Intermediate

Comparison Sorts: QuickSort, MergeSort, HeapSort

These three algorithms form the foundation of sorting in computer science. Every ML engineer must be able to implement them from scratch, explain their trade-offs, and know when to use each one. This lesson provides complete Python implementations with line-by-line analysis.

1. QuickSort

QuickSort is the fastest comparison sort in practice for random data. It works by selecting a pivot element, partitioning the array so that elements smaller than the pivot go left and larger ones go right, then recursing on both halves.

PropertyValue
Average TimeO(n log n)
Worst TimeO(n²) — when pivot is always min or max
SpaceO(log n) for recursion stack
Stable?No — swaps can change relative order of equal elements
In-place?Yes
import random

def quicksort(arr: list, low: int = 0, high: int = None) -> None:
    """In-place QuickSort with randomized pivot.

    Time:  O(n log n) average, O(n^2) worst case
    Space: O(log n) recursion stack
    """
    if high is None:
        high = len(arr) - 1

    if low < high:
        pivot_idx = partition(arr, low, high)
        quicksort(arr, low, pivot_idx - 1)
        quicksort(arr, pivot_idx + 1, high)

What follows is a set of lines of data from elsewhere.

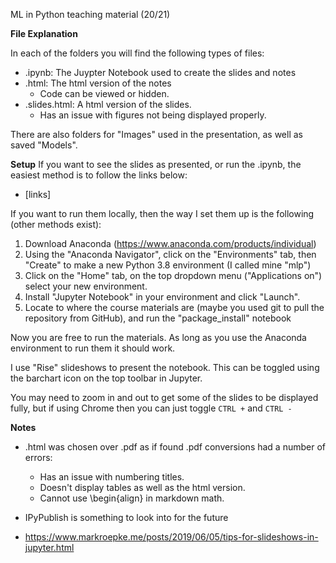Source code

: ML in Python teaching material (20/21)

**File Explanation**

In each of the folders you will find the following types of files:

- .ipynb: The Juypter Notebook used to create the slides and notes
- .html: The html version of the notes
	- Code can be viewed or hidden.
- .slides.html: A html version of the slides.
	- Has an issue with figures not being displayed properly.

There are also folders for "Images" used in the presentation, as well as saved "Models".

**Setup**
If you want to see the slides as presented, or run the .ipynb, the easiest method is to follow the links below:
- [links]

If you want to run them locally, then the way I set them up is the following (other methods exist):

1. Download Anaconda (https://www.anaconda.com/products/individual)
2. Using the "Anaconda Navigator", click on the "Environments" tab, then "Create" to make a new Python 3.8 environment (I called mine "mlp")
3. Click on the "Home" tab, on the top dropdown menu ("Applications on") select your new environment.
4. Install "Jupyter Notebook" in your environment and click "Launch".
5. Locate to where the course materials are (maybe you used git to pull the repository from GitHub), and run the "package_install" notebook

Now you are free to run the materials. As long as you use the Anaconda environment to run them it should work. 

I use "Rise" slideshows to present the notebook. This can be toggled using the barchart icon on the top toolbar in Jupyter.

You may need to zoom in and out to get some of the slides to be displayed fully, but if using Chrome then you can just toggle `CTRL +` and `CTRL -`

**Notes**
- .html was chosen over .pdf as if found .pdf conversions had a number of errors:
	- Has an issue with numbering titles.
	- Doesn't display tables as well as the html version.
	- Cannot use \begin{align} in markdown math.
- IPyPublish is something to look into for the future

- https://www.markroepke.me/posts/2019/06/05/tips-for-slideshows-in-jupyter.html
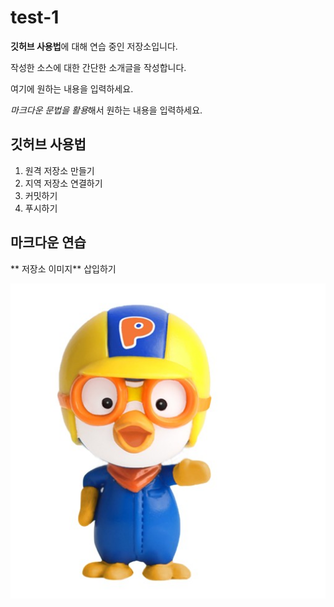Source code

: # test-1
**깃허브 사용법**에 대해 연습 중인 저장소입니다.

작성한 소스에 대한 간단한 소개글을 작성합니다.

여기에 원하는 내용을 입력하세요.

*마크다운 문법을 활용*해서 원하는 내용을 입력하세요.

## 깃허브 사용법

1. 원격 저장소 만들기
2. 지역 저장소 연결하기
3. 커밋하기
4. 푸시하기

## 마크다운 연습

** 저장소 이미지** 삽입하기

![프로필 이미지](./pororo.jpg)
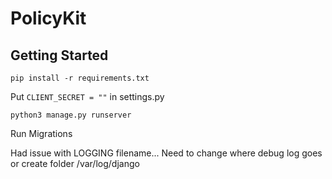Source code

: # PolicyKit

## Getting Started
`pip install -r requirements.txt`

Put `CLIENT_SECRET = ""` in settings.py

`python3 manage.py runserver`

Run Migrations

Had issue with LOGGING filename...
Need to change where debug log goes or create folder /var/log/django
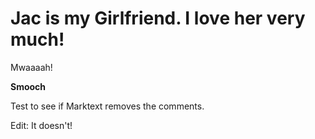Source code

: <!-- pagetitle:Jac is Awesome! -->
<!-- date:12/18/2021 -->
<!-- excerpt:This is a story about Jac. Jac is perfect. I love her very much. -->
<!-- thumbnail:babykitty.webp -->
<!-- layout:page-notitle.php -->

# Jac is my Girlfriend. I love her very much!

Mwaaaah!

**Smooch**



Test to see if Marktext removes the comments.

Edit: It doesn't!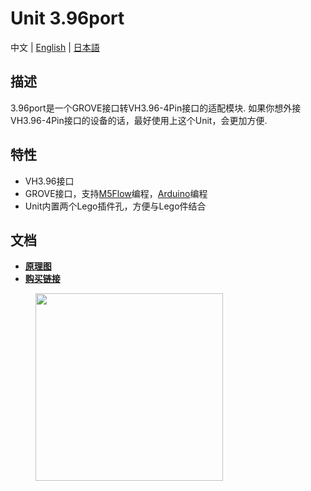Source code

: # Unit 3.96port

中文 | [English](/en/product_documents/units/unit_396port) | [日本語](ja/product_documents/units/unit_396port)

## 描述

3.96port是一个GROVE接口转VH3.96-4Pin接口的适配模块. 如果你想外接VH3.96-4Pin接口的设备的话，最好使用上这个Unit，会更加方便.

## 特性

-  VH3.96接口
-  GROVE接口，支持[M5Flow](http://flow.m5stack.com)编程，[Arduino](http://www.arduino.cc)编程
-  Unit内置两个Lego插件孔，方便与Lego件结合

## 文档

- **[原理图](https://github.com/m5stack/M5-Schematic/blob/master/Units/UNIT_2TO396.pdf)**
- **[购买链接](https://www.aliexpress.com/store/product/M5Stack-Official-3-96-4Pin-Transfer-Module-Grove-Compatible-with-M5GO-FIRE-ESP32-Development-Kit/3226069_32922623759.html?spm=2114.12010612.8148356.28.7924724db93871)**

<figure>
    <img src="assets/img/product_pics/units/M5GO_Unit_3.96.jpg" height="300" width="300">
</figure>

def partition(arr: list, low: int, high: int) -> int:
    """Lomuto partition with randomized pivot selection.

    Randomization prevents O(n^2) on sorted/reverse-sorted input.
    """
    # Randomize pivot to avoid worst-case on sorted data
    rand_idx = random.randint(low, high)
    arr[rand_idx], arr[high] = arr[high], arr[rand_idx]

    pivot = arr[high]
    i = low - 1  # i tracks the boundary of elements <= pivot

    for j in range(low, high):
        if arr[j] <= pivot:
            i += 1
            arr[i], arr[j] = arr[j], arr[i]

    arr[i + 1], arr[high] = arr[high], arr[i + 1]
    return i + 1

# Example usage
scores = [0.95, 0.23, 0.87, 0.41, 0.99, 0.15, 0.73]
quicksort(scores)
print(scores)  # [0.15, 0.23, 0.41, 0.73, 0.87, 0.95, 0.99]
💡
ML application: QuickSort's partition function is the basis of Quickselect, which finds the k-th smallest element in O(n) average time. This is used in top-K retrieval when you need the K highest-scoring candidates from millions without fully sorting.

2. MergeSort

MergeSort guarantees O(n log n) in all cases and is stable, meaning equal elements maintain their original order. This makes it the default choice when stability matters — for example, when sorting ML predictions that have the same confidence score.

PropertyValue
TimeO(n log n) in all cases
SpaceO(n) — needs auxiliary array for merging
Stable?Yes — preserves relative order of equal elements
In-place?No
def merge_sort(arr: list) -> list:
    """Stable MergeSort returning a new sorted list.

    Time:  O(n log n) guaranteed
    Space: O(n) for auxiliary arrays
    """
    if len(arr) <= 1:
        return arr

    mid = len(arr) // 2
    left = merge_sort(arr[:mid])
    right = merge_sort(arr[mid:])

    return merge(left, right)

def merge(left: list, right: list) -> list:
    """Merge two sorted lists into one sorted list.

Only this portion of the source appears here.